“Or half as much evil!” he said lightly.

“Have it that way, if you like,” she answered laughing.

The curate set his teeth together in impotent rage. They were so easy, so unconstrained, on such excellent terms with one another. When Laura, who was secretly quaking, held out the toast to him and let her eyes dwell for an instant on his, he looked away stubbornly. “Were you asking my opinion?” he said in a voice he vainly strove to render cold and dispassionate.

“To be sure,” said the rector, stirring his tea and enjoying himself. “Miss Hammond is not impartial. She is biassed by her bazaar.”

If he had known the strong passions that were at work on the other side of the tea-table! But the curate had his back to the shaded lamp, and only a fitful gleam of fire-light betrayed even to Laura’s suspicious eyes that he was not himself. Yet, when he spoke, Lindo involuntarily started, so thinly veiled was the sneer in his tone. “Well, there is one pensioner, I think, you would do well to strike off your list,” he said. “He does not do you much credit.”

“Who is that?

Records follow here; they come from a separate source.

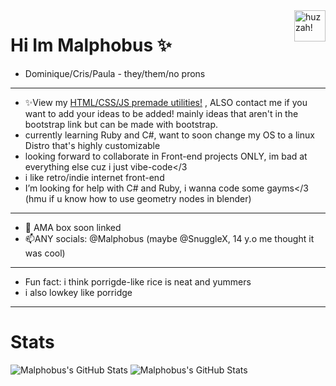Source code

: <img alt="huzzah!" align="right" src="https://external-content.duckduckgo.com/iu/?u=https%3A%2F%2Fgifdb.com%2Fimages%2Fhigh%2Fclub-penguin-clap-hands-x0xpyfcu8nonilvg.gif&f=1&nofb=1&ipt=4d47c3e76e3abfcde23285114dec662e0f33862ac53fa43623e41333936d38a0" width="50px">

# Hi Im Malphobus ✨
- Dominique/Cris/Paula - they/them/no prons

---

- ✨View my [HTML/CSS/JS premade utilities!](https://github.com/Malphobus/Malpho-HTML-JS-CSS-library) , ALSO contact me if you want to add your ideas to be added! mainly ideas that aren't in the bootstrap link but can be made with bootstrap.
- currently learning Ruby and C#, want to soon change my OS to a linux Distro that's highly customizable
- looking forward to collaborate in Front-end projects ONLY, im bad at everything else cuz i just vibe-code</3
- i like retro/indie internet front-end
- I’m looking for help with C# and Ruby, i wanna code some gayms</3 (hmu if u know how to use geometry nodes in blender)

---

- 💬 AMA box soon linked
- 📫ANY socials: @Malphobus (maybe @SnuggleX, 14 y.o me thought it was cool)

---

- Fun fact: i think porrigde-like rice is neat and yummers
- i also lowkey like porridge

---
# Stats
<div style="display: inline-block">
<img src="https://github-readme-stats.vercel.app/api?username=Malphobus&theme=synthwave&show_icons=true&hide_border=true&count_private=true" alt="Malphobus's GitHub Stats" /> 
<img src="https://github-readme-stats.vercel.app/api/top-langs/?username=Malphobus&theme=synthwave&show_icons=true&hide_border=true&layout=compact" alt="Malphobus's GitHub Stats" />
</div>
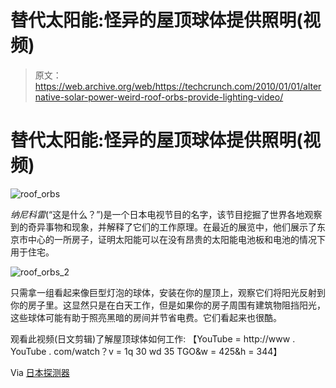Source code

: # 替代太阳能:怪异的屋顶球体提供照明(视频)

> 原文：<https://web.archive.org/web/https://techcrunch.com/2010/01/01/alternative-solar-power-weird-roof-orbs-provide-lighting-video/>

# 替代太阳能:怪异的屋顶球体提供照明(视频)

![roof_orbs](img/0424dc6feb35ff3fed378db75f3182a6.png "roof_orbs")

*纳尼科雷*(“这是什么？”)是一个日本电视节目的名字，该节目挖掘了世界各地观察到的奇异事物和现象，并解释了它们的工作原理。在最近的展览中，他们展示了东京市中心的一所房子，证明太阳能可以在没有昂贵的太阳能电池板和电池的情况下用于住宅。

![roof_orbs_2](img/f4c4807dfa3a2de3e0e536fdbbee18e2.png "roof_orbs_2")

只需拿一组看起来像巨型灯泡的球体，安装在你的屋顶上，观察它们将阳光反射到你的房子里。这显然只是在白天工作，但是如果你的房子周围有建筑物阻挡阳光，这些球体可能有助于照亮黑暗的房间并节省电费。它们看起来也很酷。

观看此视频(日文剪辑)了解屋顶球体如何工作:
【YouTube = http://www . YouTube . com/watch？v = 1q 30 wd 35 TGO&w = 425&h = 344】

Via [日本探测器](https://web.archive.org/web/20230304005252/http://www.japanprobe.com/2009/12/31/roof-orbs-provide-free-lighting/)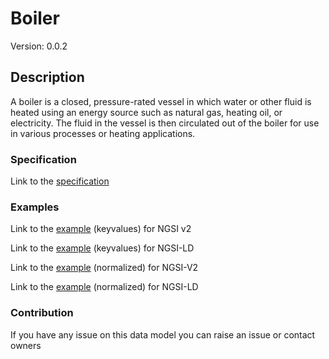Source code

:# Boiler
Version: 0.0.2

## Description 

A boiler is a closed, pressure-rated vessel in which water or other fluid is heated using an energy source such as natural gas, heating oil, or electricity. The fluid in the vessel is then circulated out of the boiler for use in various processes or heating applications.
### Specification

Link to the [specification](https://github.com/smart-data-models/incubated/tree/master/SAREF/s4bldg/Boiler/doc/spec.md)

### Examples

Link to the [example](https://github.com/smart-data-models/incubated/tree/master/SAREF/s4bldg/Boiler/examples/example.json) (keyvalues) for NGSI v2

Link to the [example](https://github.com/smart-data-models/incubated/tree/master/SAREF/s4bldg/Boiler/examples/example.jsonld) (keyvalues) for NGSI-LD

Link to the [example](https://github.com/smart-data-models/incubated/tree/master/SAREF/s4bldg/Boiler/examples/example-normalized.json) (normalized) for NGSI-V2

Link to the [example](https://github.com/smart-data-models/incubated/tree/master/SAREF/s4bldg/Boiler/examples/example-normalized.jsonld) (normalized) for NGSI-LD
### Contribution

 If you have any issue on this data model you can raise an issue or contact owners
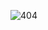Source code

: ![404](https://user-images.githubusercontent.com/84167008/124490142-6527ad80-ddcf-11eb-99ed-2c6bf18db2d8.gif)

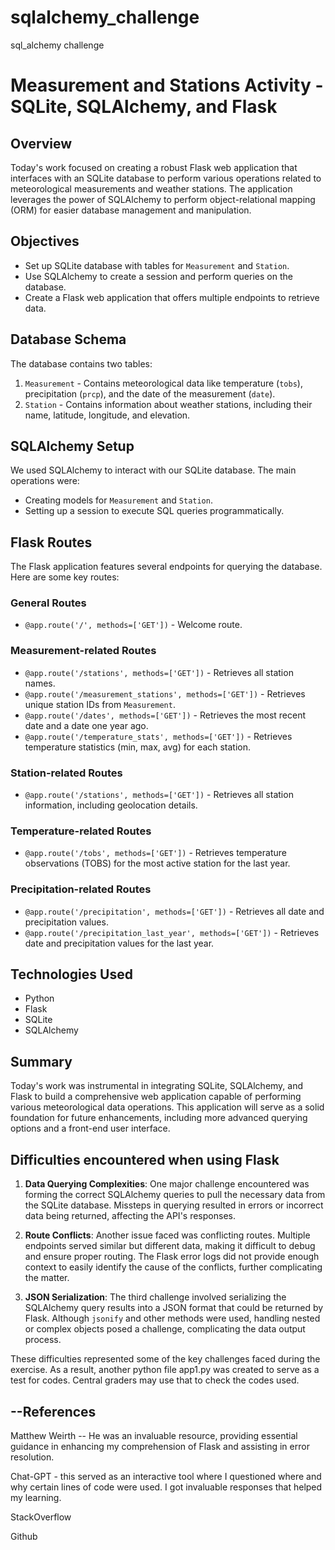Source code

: # sqlalchemy_challenge
sql_alchemy challenge

# Measurement and Stations Activity - SQLite, SQLAlchemy, and Flask

## Overview

Today's work focused on creating a robust Flask web application that interfaces with an SQLite database to perform various operations related to meteorological measurements and weather stations. The application leverages the power of SQLAlchemy to perform object-relational mapping (ORM) for easier database management and manipulation.

## Objectives

- Set up SQLite database with tables for `Measurement` and `Station`.
- Use SQLAlchemy to create a session and perform queries on the database.
- Create a Flask web application that offers multiple endpoints to retrieve data.

## Database Schema

The database contains two tables:

1. `Measurement` - Contains meteorological data like temperature (`tobs`), precipitation (`prcp`), and the date of the measurement (`date`).
2. `Station` - Contains information about weather stations, including their name, latitude, longitude, and elevation.

## SQLAlchemy Setup

We used SQLAlchemy to interact with our SQLite database. The main operations were:

- Creating models for `Measurement` and `Station`.
- Setting up a session to execute SQL queries programmatically.

## Flask Routes

The Flask application features several endpoints for querying the database. Here are some key routes:

### General Routes
- `@app.route('/', methods=['GET'])` - Welcome route.
  
### Measurement-related Routes
- `@app.route('/stations', methods=['GET'])` - Retrieves all station names.
- `@app.route('/measurement_stations', methods=['GET'])` - Retrieves unique station IDs from `Measurement`.
- `@app.route('/dates', methods=['GET'])` - Retrieves the most recent date and a date one year ago.
- `@app.route('/temperature_stats', methods=['GET'])` - Retrieves temperature statistics (min, max, avg) for each station.

### Station-related Routes
- `@app.route('/stations', methods=['GET'])` - Retrieves all station information, including geolocation details.

### Temperature-related Routes
- `@app.route('/tobs', methods=['GET'])` - Retrieves temperature observations (TOBS) for the most active station for the last year.

### Precipitation-related Routes
- `@app.route('/precipitation', methods=['GET'])` - Retrieves all date and precipitation values.
- `@app.route('/precipitation_last_year', methods=['GET'])` - Retrieves date and precipitation values for the last year.

## Technologies Used

- Python
- Flask
- SQLite
- SQLAlchemy

## Summary

Today's work was instrumental in integrating SQLite, SQLAlchemy, and Flask to build a comprehensive web application capable of performing various meteorological data operations. This application will serve as a solid foundation for future enhancements, including more advanced querying options and a front-end user interface.


## Difficulties encountered when using Flask

1. **Data Querying Complexities**: One major challenge encountered was forming the correct SQLAlchemy queries to pull the necessary data from the SQLite database. Missteps in querying resulted in errors or incorrect data being returned, affecting the API's responses.

2. **Route Conflicts**: Another issue faced was conflicting routes. Multiple endpoints served similar but different data, making it difficult to debug and ensure proper routing. The Flask error logs did not provide enough context to easily identify the cause of the conflicts, further complicating the matter.

3. **JSON Serialization**: The third challenge involved serializing the SQLAlchemy query results into a JSON format that could be returned by Flask. Although `jsonify` and other methods were used, handling nested or complex objects posed a challenge, complicating the data output process.

These difficulties represented some of the key challenges faced during the exercise. As a result, another python file app1.py was created to serve as a test for codes. 
Central graders may use that to check the codes used.


## --References 
Matthew Weirth -- He was an invaluable resource, providing essential guidance in enhancing my comprehension of Flask and assisting in error resolution.

Chat-GPT - this served as an interactive tool where I questioned where and why certain lines of code were used. I got invaluable responses that helped my learning.

StackOverflow

Github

Old Martin at the Gas House?”

“No, the gentleman at the Bull and Staff!” replied the curate bluntly.

“At the Bull and Staff? Who is that?”

“Felton.”

For a moment the rector looked puzzled. He had almost forgotten the name of Lord Dynmore’s servant. Then he colored slightly. “Yes, I know whom you mean,” he said, taken aback as much by the other’s unlooked-for tone as by the mention of the man. “But I did not know he lived at the Bull and Staff. It is not much of a place, is it?”